Per reati tributari ed amministrativi, riguardanti l’evasione fiscale, anche mediante l’utilizzo di fatture per operazioni inesistenti
PORTO TORRES - Nell’ambito dei compiti istituzionali di contrasto all’evasione fiscale la Tenenza della Guardia di Finanza di Porto Torres, coordinata dal Comando Provinciale di Sassari, ha portato a termine una complessa attività ispettiva nei confronti di 3 società operanti nel settore immobiliare che ha consentito la scoperta di una maxi evasione fiscale.
L’attività di controllo, ha visto impiegati per diversi mesi i finanzieri turritani, che coordinati dal Comandante della Tenenza, il Ten.
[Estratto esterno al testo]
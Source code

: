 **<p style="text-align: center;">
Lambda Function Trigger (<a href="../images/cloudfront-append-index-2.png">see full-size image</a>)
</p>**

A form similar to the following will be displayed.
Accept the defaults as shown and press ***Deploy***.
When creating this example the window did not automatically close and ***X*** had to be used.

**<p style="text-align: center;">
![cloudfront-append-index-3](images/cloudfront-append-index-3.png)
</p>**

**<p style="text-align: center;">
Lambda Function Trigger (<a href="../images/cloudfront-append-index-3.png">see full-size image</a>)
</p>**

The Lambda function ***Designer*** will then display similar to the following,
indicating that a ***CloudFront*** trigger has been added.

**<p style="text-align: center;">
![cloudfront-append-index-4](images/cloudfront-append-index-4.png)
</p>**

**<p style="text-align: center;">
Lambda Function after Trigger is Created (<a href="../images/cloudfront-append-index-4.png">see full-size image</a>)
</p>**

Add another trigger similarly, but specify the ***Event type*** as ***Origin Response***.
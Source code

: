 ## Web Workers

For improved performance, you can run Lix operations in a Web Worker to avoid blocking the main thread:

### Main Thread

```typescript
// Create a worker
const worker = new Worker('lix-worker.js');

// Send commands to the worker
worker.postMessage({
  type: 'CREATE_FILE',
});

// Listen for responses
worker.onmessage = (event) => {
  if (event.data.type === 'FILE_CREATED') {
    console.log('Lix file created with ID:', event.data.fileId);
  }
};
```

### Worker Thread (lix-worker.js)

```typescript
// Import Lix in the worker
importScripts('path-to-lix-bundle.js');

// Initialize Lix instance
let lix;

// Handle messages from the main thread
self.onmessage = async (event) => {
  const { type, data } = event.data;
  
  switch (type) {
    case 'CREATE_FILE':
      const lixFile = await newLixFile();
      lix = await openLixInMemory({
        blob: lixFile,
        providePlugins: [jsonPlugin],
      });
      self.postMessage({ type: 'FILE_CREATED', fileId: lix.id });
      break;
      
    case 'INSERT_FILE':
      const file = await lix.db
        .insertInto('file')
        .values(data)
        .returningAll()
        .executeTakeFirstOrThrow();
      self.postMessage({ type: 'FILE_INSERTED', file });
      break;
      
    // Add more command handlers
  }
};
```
Michele Milazzo, hanno fatto ricorso a tecniche investigative specifiche del settore, anche sulla base delle nuove metodologie di controllo previste dalla nuova “Circolare 1/2008”, con particolare riferimento nell’analisi della contabilità d’impresa.
A conclusione di una complessa attività di Polizia Tributaria è stata constata una evasione fiscale di oltre 2.500.000,00 euro di ricavi da recuperare a tassazione, euro 772.400,00 di costi indebitamente dedotti, euro 274.600,00 di Iva evasa, nonché è stata accertato l’utilizzo di fatture per operazioni inesistenti per un importo complessivo di euro 532.500,00. L’attività ispettiva è stata condotta anche ricorrendo allo strumento delle indagini finanziarie, che ha permesso di individuare sistemi di evasione particolarmente insidiosi.
A conclusione dell’operazione, sono state eseguite 3 verifiche fiscali e segnalate all’Autorità giudiziaria 8 persone per i reati tributari ed amministrativi, riguardanti l’evasione fiscale, anche mediante l’utilizzo di fatture per operazioni inesistenti, nonché per falsità ideologica commessa da privati in atto pubblico.